Budget context
North Korea does not publish credible budget data. The regime claims approximately 15% of state spending goes to defence; virtually all outside analysts believe the true figure is 25-40% of GDP. Mid-range consensus (IISS, RAND, 38 North) places actual defence spending in the $3-6 billion range using purchasing-power-adjusted GDP estimates, but this is highly uncertain. Revenue from DPRK-Russia arms transfers — estimated at $3-5 billion in munitions exported to Russia from 2022-2025 per South Korean intelligence — provides a significant hard-currency supplement to domestic weapons programmes. Cryptocurrency theft (attributed to Lazarus Group, ~$3B stolen 2017-2023 per UN Panel of Experts) provides additional off-budget financing for WMD development.
Force structure
The Korean People's Army consists of the Ground Force (~950,000), Navy (~60,000), Air Force (~110,000), Strategic Rocket Force, and Special Operations Force (~200,000 — the world's largest by some estimates). The Ground Force fields 4,100 tanks (mostly vintage T-54/55/62 with some Chonma-ho upgrades), 8,500 artillery pieces, and 5,100 multiple rocket launchers — the densest artillery concentration per km of front in the world, capable of devastating Seoul within the first hours of conflict. The Strategic Rocket Force operates Hwasong-series ICBMs (Hwasong-17/18 solid-fuel), intermediate-range missiles (Hwasong-12), and short-range KN-23/24 ballistic missiles. The submarine fleet — estimated 70-80 hulls — is the world's largest but mostly 1960s-era Romeo class.
Industrial posture
North Korea operates a parallel military economy managed by the 2nd Economic Committee (KWP) which controls weapons design and production. The DPRK is one of the few countries capable of manufacturing nuclear warheads, ballistic missiles across all range classes, submarines, and large quantities of conventional ammunition domestically. This self-reliance (juche) in weapons production is ideologically mandated and structurally embedded. Exports are North Korea's most significant defence-industrial revenue source: an estimated 1-3 million 152mm artillery shells per year transferred to Russia since late 2022, plus KN-23 short-range ballistic missiles. In return, Russia is assessed to have transferred satellite launch technology, air-defence components, and nuclear-programme relevant expertise.
Conflict exposure
North Korea maintains an active state of war with South Korea (the 1950-53 Korean War ended in armistice, not a peace treaty).

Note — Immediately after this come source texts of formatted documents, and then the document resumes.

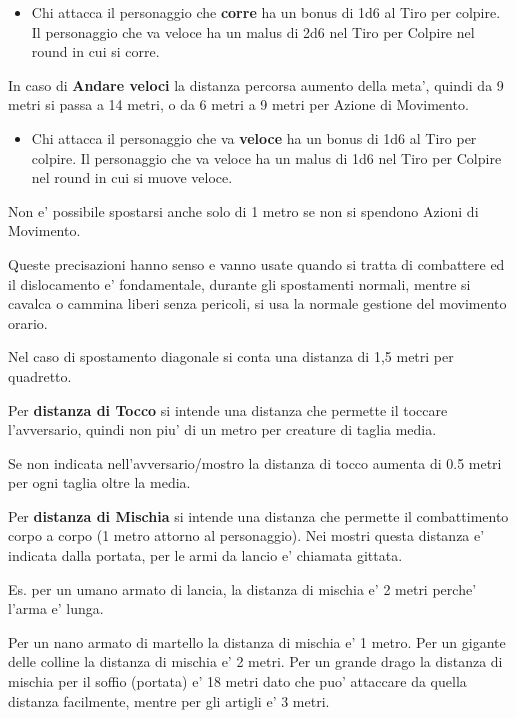 \documentclass[a4paper,11pt,twoside,openany]{book}
\begin{document}
\begin{itemize}
	\item Chi attacca il personaggio che \textbf{corre} ha un bonus di 1d6 al Tiro per colpire. Il personaggio che va veloce ha un malus di 2d6 nel Tiro per Colpire nel round in cui si corre.
\end{itemize}

In caso di \textbf{Andare veloci} la distanza percorsa aumento della meta', quindi da 9 metri si passa a 14 metri, o da 6 metri a 9 metri per Azione di Movimento.

\begin{itemize}
	\item Chi attacca il personaggio che va \textbf{veloce} ha un bonus di 1d6 al Tiro per colpire. Il personaggio che va veloce ha un malus di 1d6 nel Tiro per Colpire nel round in cui si muove veloce.
\end{itemize}

Non e' possibile spostarsi anche solo di 1 metro se non si spendono Azioni di Movimento.

Queste precisazioni hanno senso e vanno usate quando si tratta di combattere ed il dislocamento e' fondamentale, durante gli spostamenti normali, mentre si cavalca o cammina liberi senza pericoli, si usa la normale gestione del movimento orario.

Nel caso di spostamento diagonale si conta una distanza di 1,5 metri per quadretto.

Per \textbf{distanza di Tocco}  si intende una distanza che permette il toccare l'avversario, quindi non piu' di un metro per creature di taglia media.

Se non indicata nell'avversario/mostro la distanza di tocco aumenta di 0.5 metri per ogni taglia oltre la media.

Per \textbf{distanza di Mischia}  si intende una distanza che permette il combattimento corpo a corpo (1 metro attorno al personaggio). Nei mostri questa distanza e' indicata dalla portata, per le armi da lancio e' chiamata gittata.

Es. per un umano armato di lancia, la distanza di mischia e' 2 metri perche' l'arma e' lunga.

Per un nano armato di martello la distanza di mischia e' 1 metro. Per un gigante delle colline la distanza di mischia e' 2 metri. Per un grande drago la distanza di mischia per il soffio (portata) e' 18 metri dato che puo' attaccare da quella distanza facilmente, mentre per gli artigli e' 3 metri.
\end{document}
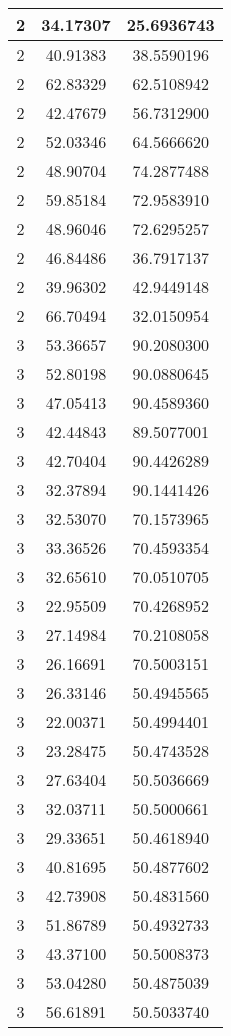 \documentclass[
]{book}
\begin{document}
\begin{tabular}{c|c|c}
\hline
2 & 34.17307 & 25.6936743\\
\hline
2 & 40.91383 & 38.5590196\\
\hline
2 & 62.83329 & 62.5108942\\
\hline
2 & 42.47679 & 56.7312900\\
\hline
2 & 52.03346 & 64.5666620\\
\hline
2 & 48.90704 & 74.2877488\\
\hline
2 & 59.85184 & 72.9583910\\
\hline
2 & 48.96046 & 72.6295257\\
\hline
2 & 46.84486 & 36.7917137\\
\hline
2 & 39.96302 & 42.9449148\\
\hline
2 & 66.70494 & 32.0150954\\
\hline
3 & 53.36657 & 90.2080300\\
\hline
3 & 52.80198 & 90.0880645\\
\hline
3 & 47.05413 & 90.4589360\\
\hline
3 & 42.44843 & 89.5077001\\
\hline
3 & 42.70404 & 90.4426289\\
\hline
3 & 32.37894 & 90.1441426\\
\hline
3 & 32.53070 & 70.1573965\\
\hline
3 & 33.36526 & 70.4593354\\
\hline
3 & 32.65610 & 70.0510705\\
\hline
3 & 22.95509 & 70.4268952\\
\hline
3 & 27.14984 & 70.2108058\\
\hline
3 & 26.16691 & 70.5003151\\
\hline
3 & 26.33146 & 50.4945565\\
\hline
3 & 22.00371 & 50.4994401\\
\hline
3 & 23.28475 & 50.4743528\\
\hline
3 & 27.63404 & 50.5036669\\
\hline
3 & 32.03711 & 50.5000661\\
\hline
3 & 29.33651 & 50.4618940\\
\hline
3 & 40.81695 & 50.4877602\\
\hline
3 & 42.73908 & 50.4831560\\
\hline
3 & 51.86789 & 50.4932733\\
\hline
3 & 43.37100 & 50.5008373\\
\hline
3 & 53.04280 & 50.4875039\\
\hline
3 & 56.61891 & 50.5033740\\

\end{tabular}
\end{document}

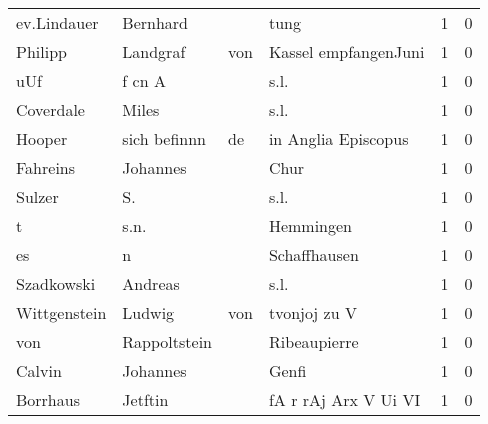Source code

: \begin{center}
\begin{tiny}
\begin{longtabu}{llllrr}
              ev.Lindauer &                           Bernhard &             &                                        tung &          1 &         0 \\
                  Philipp &                           Landgraf &         von &                        Kassel empfangenJuni &          1 &         0 \\
                      uUf &                             f cn A &             &                                        s.l. &          1 &         0 \\
                Coverdale &                              Miles &             &                                        s.l. &          1 &         0 \\
                   Hooper &                       sich befinnn &          de &                         in Anglia Episcopus &          1 &         0 \\
                 Fahreins &                           Johannes &             &                                        Chur &          1 &         0 \\
                   Sulzer &                                 S. &             &                                        s.l. &          1 &         0 \\
                        t &                               s.n. &             &                                   Hemmingen &          1 &         0 \\
                       es &                                  n &             &                                Schaffhausen &          1 &         0 \\
               Szadkowski &                            Andreas &             &                                        s.l. &          1 &         0 \\
             Wittgenstein &                             Ludwig &         von &                                tvonjoj zu V &          1 &         0 \\
                      von &                       Rappoltstein &             &                                Ribeaupierre &          1 &         0 \\
                   Calvin &                           Johannes &             &                                       Genfi &          1 &         0 \\
                 Borrhaus &                            Jetftin &             &                        fA r rAj Arx V Ui VI &          1 &         0 \\

\end{longtabu}
\end{tiny}
\end{center}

The KPA deploys approximately 70% of its ground forces within 100km of the DMZ, postured for rapid offensive action. Nuclear weapons serve primarily as a deterrent against regime change and US military action. ICBM capability — Hwasong-17 tested at full range trajectory in 2023, demonstrating ~15,000km range capable of reaching any US city — is North Korea's primary strategic deterrent. The deployment of approximately 10,000-12,000 KPA troops to Russia in support of the Ukraine war (from late 2024) marks the first large-scale DPRK combat deployment since the Korean War, providing battlefield experience and Russia-provided compensation.
Recent developments
Multiple ICBM tests in 2023-2024 demonstrated Hwasong-17 and Hwasong-18 (solid-fuel) capability. Approximately 10,000 KPA troops were deployed to Kursk Oblast, Russia by late 2024, fighting under Russian command against Ukrainian forces — confirmed by US, South Korean, and Ukrainian intelligence. A reconnaissance satellite (Malligyong-1) was successfully launched in November 2023 with Russian technical assistance. Kim Jong Un declared South Korea an "enemy state" in early 2024, abandoning decades of reunification rhetoric in favour of explicit two-state framing. FAS estimated North Korea's nuclear arsenal at approximately 50 assembled warheads in 2025, with fissile material for potentially 90 warheads. Six short-range ballistic missiles of North Korean design were confirmed used by Russia against Ukraine in late 2023.